> TASK PROMPT: Search the entries below for "index". Report each line where it occurs.

> Records from a data collection:

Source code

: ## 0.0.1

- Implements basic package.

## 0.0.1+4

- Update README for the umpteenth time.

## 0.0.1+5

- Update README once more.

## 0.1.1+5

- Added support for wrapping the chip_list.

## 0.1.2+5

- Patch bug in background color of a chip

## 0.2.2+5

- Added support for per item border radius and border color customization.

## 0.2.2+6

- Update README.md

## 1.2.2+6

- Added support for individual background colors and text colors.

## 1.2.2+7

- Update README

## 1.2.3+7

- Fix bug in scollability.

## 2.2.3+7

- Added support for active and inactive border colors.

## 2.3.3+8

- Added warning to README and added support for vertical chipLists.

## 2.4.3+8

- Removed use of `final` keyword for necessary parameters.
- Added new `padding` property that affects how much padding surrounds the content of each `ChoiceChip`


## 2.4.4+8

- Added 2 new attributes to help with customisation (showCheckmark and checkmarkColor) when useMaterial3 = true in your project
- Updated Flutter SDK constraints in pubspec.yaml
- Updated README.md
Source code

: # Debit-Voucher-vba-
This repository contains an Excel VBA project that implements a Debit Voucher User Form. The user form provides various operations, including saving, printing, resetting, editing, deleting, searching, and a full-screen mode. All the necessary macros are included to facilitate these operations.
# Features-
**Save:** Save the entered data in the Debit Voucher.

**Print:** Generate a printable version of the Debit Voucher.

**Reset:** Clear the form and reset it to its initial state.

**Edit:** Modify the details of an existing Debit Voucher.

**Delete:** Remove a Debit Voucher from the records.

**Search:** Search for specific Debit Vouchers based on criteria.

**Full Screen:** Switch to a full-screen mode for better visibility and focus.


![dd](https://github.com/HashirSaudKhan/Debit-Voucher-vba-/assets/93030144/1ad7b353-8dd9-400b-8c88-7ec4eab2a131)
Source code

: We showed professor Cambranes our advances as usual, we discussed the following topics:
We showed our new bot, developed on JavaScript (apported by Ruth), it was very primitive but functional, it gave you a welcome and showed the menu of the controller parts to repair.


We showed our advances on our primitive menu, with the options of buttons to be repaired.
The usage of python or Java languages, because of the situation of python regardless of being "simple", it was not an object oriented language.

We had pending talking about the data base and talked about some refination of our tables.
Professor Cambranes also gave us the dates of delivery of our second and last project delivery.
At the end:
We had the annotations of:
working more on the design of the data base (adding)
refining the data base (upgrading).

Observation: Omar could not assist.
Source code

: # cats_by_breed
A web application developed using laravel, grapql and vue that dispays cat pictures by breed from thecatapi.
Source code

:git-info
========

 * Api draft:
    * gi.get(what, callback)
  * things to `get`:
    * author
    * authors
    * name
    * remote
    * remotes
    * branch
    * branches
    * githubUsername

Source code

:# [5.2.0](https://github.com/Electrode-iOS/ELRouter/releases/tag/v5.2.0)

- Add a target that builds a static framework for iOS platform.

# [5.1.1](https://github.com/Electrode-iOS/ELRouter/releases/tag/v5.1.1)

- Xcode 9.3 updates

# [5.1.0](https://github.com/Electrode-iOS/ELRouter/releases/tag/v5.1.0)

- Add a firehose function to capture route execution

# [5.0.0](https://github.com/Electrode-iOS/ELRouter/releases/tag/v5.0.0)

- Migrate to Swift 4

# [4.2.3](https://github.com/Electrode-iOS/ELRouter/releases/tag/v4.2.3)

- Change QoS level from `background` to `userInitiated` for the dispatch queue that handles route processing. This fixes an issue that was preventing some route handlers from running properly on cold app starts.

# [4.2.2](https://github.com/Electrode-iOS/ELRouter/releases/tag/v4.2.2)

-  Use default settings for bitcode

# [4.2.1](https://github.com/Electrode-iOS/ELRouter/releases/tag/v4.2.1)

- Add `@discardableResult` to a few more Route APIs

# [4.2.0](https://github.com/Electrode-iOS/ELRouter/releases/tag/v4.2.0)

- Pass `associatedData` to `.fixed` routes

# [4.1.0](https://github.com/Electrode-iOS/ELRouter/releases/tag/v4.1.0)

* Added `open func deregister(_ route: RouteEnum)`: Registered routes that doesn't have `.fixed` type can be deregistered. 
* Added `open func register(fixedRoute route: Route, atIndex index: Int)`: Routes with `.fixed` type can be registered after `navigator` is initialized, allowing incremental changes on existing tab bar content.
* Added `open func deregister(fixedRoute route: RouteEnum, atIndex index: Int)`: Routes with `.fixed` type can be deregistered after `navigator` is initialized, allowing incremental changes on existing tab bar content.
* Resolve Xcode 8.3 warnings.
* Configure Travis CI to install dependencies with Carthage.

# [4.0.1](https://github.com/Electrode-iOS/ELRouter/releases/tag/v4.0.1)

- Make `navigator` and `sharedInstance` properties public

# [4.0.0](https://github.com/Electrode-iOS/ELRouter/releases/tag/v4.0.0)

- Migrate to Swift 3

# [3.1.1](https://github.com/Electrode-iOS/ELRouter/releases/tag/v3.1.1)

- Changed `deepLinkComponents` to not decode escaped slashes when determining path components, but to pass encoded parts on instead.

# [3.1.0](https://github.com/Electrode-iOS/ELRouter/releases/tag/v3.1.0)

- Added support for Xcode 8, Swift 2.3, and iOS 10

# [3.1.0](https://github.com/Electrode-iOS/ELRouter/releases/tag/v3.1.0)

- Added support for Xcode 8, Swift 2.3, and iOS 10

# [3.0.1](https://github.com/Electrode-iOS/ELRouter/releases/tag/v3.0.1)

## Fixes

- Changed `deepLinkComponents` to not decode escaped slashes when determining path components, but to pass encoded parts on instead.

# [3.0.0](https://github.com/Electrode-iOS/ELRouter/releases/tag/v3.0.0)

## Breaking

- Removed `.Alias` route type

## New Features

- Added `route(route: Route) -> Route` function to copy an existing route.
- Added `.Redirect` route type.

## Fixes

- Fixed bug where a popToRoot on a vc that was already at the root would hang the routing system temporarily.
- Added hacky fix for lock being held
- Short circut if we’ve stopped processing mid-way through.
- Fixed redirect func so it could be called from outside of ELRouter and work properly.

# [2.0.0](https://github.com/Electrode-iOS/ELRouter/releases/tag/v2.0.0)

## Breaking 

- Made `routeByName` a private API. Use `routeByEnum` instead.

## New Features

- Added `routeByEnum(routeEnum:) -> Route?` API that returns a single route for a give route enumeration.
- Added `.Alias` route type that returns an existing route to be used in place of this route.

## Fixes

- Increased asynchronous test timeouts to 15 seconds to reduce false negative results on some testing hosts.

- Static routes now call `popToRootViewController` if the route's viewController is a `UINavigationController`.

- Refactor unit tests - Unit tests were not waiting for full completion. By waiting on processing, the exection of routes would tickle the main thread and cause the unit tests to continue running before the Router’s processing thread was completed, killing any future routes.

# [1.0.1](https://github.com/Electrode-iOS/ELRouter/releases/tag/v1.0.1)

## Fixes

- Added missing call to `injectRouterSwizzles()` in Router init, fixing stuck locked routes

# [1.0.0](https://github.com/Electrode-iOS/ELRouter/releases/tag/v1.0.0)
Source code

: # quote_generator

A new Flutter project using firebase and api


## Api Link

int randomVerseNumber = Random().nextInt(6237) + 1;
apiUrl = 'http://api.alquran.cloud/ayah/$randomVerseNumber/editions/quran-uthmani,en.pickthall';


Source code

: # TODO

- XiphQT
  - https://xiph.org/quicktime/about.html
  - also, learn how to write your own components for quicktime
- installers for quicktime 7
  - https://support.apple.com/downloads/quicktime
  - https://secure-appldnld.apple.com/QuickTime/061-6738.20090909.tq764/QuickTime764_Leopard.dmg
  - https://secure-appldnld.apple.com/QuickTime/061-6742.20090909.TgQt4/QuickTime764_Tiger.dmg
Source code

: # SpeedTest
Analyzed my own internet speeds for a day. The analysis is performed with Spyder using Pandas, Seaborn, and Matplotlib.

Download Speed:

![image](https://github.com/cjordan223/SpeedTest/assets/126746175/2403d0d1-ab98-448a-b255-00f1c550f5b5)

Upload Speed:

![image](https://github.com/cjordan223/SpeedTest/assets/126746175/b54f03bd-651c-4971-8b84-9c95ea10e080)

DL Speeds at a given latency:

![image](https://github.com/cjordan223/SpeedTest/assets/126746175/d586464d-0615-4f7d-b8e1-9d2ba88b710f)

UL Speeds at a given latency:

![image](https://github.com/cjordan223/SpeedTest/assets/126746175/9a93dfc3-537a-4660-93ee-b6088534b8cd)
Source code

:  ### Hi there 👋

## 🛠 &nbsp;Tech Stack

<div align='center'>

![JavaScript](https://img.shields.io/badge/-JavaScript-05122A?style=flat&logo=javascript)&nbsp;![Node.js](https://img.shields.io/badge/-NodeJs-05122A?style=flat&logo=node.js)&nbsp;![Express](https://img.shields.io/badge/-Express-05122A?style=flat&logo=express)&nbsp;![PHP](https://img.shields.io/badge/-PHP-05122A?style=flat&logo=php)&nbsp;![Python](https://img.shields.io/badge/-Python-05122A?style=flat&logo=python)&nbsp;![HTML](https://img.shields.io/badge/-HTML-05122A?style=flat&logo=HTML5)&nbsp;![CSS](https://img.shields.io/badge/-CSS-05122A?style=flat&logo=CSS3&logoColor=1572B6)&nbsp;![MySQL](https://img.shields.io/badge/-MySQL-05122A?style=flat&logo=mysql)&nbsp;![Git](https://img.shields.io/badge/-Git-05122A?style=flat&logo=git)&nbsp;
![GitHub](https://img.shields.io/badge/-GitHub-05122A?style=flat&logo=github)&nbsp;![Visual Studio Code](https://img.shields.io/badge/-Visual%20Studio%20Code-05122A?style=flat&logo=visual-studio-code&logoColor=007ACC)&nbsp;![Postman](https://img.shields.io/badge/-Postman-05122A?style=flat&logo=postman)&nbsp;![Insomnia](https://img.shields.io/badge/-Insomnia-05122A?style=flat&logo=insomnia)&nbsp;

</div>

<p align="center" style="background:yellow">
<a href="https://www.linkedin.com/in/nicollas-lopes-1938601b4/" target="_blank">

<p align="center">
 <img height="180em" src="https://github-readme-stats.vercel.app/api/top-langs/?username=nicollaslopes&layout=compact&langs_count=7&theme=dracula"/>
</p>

> THE ANSWER:
* Added `open func register(fixedRoute route: Route, atIndex index: Int)`: Routes with `.fixed` type can be registered after `navigator` is initialized, allowing incremental changes on existing tab bar content.
* Added `open func deregister(fixedRoute route: RouteEnum, atIndex index: Int)`: Routes with `.fixed` type can be deregistered after `navigator` is initialized, allowing incremental changes on existing tab bar content.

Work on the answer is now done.